GPR Guidance for Geophysical Surveys of Unmarked Graves

The application of ground-penetrating radar (GPR) to the search for unmarked graves is well established in formal cemeteries. The use of GPR in other contexts, such as landscapes of Indian Residential School (IRS) institutions, shows considerable utility, though refinements are ongoing.

In this section, we provide a short and concise guide to our view of best practices and their justifications. We are currently working on a published version of this guidance, but we want to provide information as soon as we develop it.

The content of this page is reproduced within the course files, but this is a more succinct version. If you wish to reference this guidance, please cite the authors as Andrew Martindale, Steven Daniel, Aeli Black, Kevin Wilson, and Elizabeth Campbell.

Methodological Challenges

The identification of unmarked graves in cemeteries using GPR is facilitated by 1) the preference for locating formal cemeteries in geological zones of homogenous, small-sized sediments, which tend to create a non-reflective background against which unmarked graves are highly visible; 2) the pattern of rectilinear grave shafts, the shape of which often creates characteristic GPR signal patterns; 3) the absence of non-grave features in the subsurface that can mimic unmarked burials in GPR signals; 4) the ordered arrangement of grave alignments, which allows for the anticipation of grave locations within rows and permits GPR data collection parallel to these alignments, and creates angles of incidence which enhance the appearance of unmarked graves in GPR data; and 5) the prior knowledge that graves will be present in cemeteries, which creates an additional non-GPR line of evidence, an important corroboration of any GPR results.

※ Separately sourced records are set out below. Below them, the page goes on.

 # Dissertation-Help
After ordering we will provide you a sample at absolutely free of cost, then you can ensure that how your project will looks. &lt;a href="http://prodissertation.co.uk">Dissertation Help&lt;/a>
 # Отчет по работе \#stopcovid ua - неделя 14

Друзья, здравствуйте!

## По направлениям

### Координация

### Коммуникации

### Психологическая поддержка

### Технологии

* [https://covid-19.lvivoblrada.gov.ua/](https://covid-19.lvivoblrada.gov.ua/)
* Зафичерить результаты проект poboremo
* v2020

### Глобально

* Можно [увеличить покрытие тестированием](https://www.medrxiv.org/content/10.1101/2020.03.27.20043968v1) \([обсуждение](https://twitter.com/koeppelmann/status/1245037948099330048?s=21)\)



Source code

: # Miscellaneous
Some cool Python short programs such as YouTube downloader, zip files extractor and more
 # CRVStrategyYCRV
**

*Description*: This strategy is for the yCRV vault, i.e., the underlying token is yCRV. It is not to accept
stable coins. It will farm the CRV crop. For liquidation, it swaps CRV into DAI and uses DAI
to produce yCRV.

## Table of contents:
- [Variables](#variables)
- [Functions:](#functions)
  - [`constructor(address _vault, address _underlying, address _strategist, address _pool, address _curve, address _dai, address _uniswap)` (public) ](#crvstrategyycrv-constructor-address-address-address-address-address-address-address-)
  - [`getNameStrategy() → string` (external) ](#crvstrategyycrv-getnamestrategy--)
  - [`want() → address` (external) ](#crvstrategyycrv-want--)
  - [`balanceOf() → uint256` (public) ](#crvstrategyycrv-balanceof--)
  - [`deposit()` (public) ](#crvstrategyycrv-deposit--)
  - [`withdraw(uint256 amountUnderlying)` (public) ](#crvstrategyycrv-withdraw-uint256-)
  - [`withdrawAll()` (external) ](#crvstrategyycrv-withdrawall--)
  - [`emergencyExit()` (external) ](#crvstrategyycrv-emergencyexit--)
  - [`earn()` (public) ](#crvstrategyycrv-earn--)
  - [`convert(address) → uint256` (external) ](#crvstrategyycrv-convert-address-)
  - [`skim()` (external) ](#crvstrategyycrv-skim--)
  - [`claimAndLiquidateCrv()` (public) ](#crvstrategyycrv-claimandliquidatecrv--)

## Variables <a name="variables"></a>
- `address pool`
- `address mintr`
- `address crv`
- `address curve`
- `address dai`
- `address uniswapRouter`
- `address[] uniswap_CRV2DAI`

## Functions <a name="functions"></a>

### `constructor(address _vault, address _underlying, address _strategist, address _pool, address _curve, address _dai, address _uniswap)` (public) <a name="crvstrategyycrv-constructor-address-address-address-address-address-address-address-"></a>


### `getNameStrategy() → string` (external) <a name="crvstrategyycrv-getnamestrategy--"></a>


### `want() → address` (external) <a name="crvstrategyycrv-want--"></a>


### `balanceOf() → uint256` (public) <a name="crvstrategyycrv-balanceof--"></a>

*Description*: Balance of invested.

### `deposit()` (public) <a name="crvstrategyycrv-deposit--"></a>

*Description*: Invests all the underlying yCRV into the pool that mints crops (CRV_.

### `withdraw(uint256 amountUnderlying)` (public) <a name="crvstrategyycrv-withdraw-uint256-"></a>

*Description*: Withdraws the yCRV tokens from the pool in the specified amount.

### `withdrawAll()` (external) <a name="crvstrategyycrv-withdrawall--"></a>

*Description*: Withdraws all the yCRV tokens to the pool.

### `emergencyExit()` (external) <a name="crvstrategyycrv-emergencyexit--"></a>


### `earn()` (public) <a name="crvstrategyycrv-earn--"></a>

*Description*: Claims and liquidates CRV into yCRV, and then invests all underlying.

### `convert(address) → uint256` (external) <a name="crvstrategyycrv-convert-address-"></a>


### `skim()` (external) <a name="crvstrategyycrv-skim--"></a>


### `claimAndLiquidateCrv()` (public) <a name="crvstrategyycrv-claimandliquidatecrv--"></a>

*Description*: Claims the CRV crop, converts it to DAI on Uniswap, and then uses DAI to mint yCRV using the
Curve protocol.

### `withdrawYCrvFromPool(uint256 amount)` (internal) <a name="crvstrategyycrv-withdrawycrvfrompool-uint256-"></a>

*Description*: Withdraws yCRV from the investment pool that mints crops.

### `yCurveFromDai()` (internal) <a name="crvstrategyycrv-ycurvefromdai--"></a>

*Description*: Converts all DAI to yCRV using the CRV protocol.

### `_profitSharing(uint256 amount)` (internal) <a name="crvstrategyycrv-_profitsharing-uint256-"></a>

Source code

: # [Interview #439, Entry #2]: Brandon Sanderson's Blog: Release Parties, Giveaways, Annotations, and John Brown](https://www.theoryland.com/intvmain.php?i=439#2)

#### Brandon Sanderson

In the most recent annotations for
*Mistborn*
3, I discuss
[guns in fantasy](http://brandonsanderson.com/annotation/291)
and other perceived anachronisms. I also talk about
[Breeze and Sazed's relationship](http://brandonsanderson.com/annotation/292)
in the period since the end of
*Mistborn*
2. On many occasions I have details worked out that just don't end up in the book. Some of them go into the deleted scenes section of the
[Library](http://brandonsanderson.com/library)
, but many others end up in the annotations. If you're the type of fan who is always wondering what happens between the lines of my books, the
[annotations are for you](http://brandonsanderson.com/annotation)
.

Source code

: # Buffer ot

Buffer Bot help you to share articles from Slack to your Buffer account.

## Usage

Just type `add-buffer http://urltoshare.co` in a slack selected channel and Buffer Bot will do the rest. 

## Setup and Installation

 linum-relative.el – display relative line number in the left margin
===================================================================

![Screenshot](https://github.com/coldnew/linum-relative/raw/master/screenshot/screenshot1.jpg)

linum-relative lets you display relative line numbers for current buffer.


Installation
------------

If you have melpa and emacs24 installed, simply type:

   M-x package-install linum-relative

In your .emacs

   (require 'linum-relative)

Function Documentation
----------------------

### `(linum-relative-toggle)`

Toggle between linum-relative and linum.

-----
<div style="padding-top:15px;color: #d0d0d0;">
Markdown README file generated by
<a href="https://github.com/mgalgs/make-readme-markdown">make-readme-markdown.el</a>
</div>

In informal landscapes, such as those associated with IRS institutions, some or all of the above may be absent, creating additional challenges for GPR. We argue that as work progresses, it would be useful for communities collecting GPR results on IRS landscapes to 1) conduct methods tests for best practices and parameters of data collection in their context, and 2) share the results of GPR visualization patterns (i.e., the kinds of traits associated with unmarked graves) between communities to better refine best practices.

Methods Test

We recommend that GPR operators conduct a methods test in an area of known ancestors (i.e. marked or known graves). This provides operators who are new to the location with useful experience in local conditions and generates valuable data for further work and for general refinement of the method. We recommend choosing a location of 4-6 ancestors (about 5 x 6 m grid). Operators should conduct data collection across this grid, using our suggested standard configuration, and then repeat while varying one GPR parameter setting each time (see below).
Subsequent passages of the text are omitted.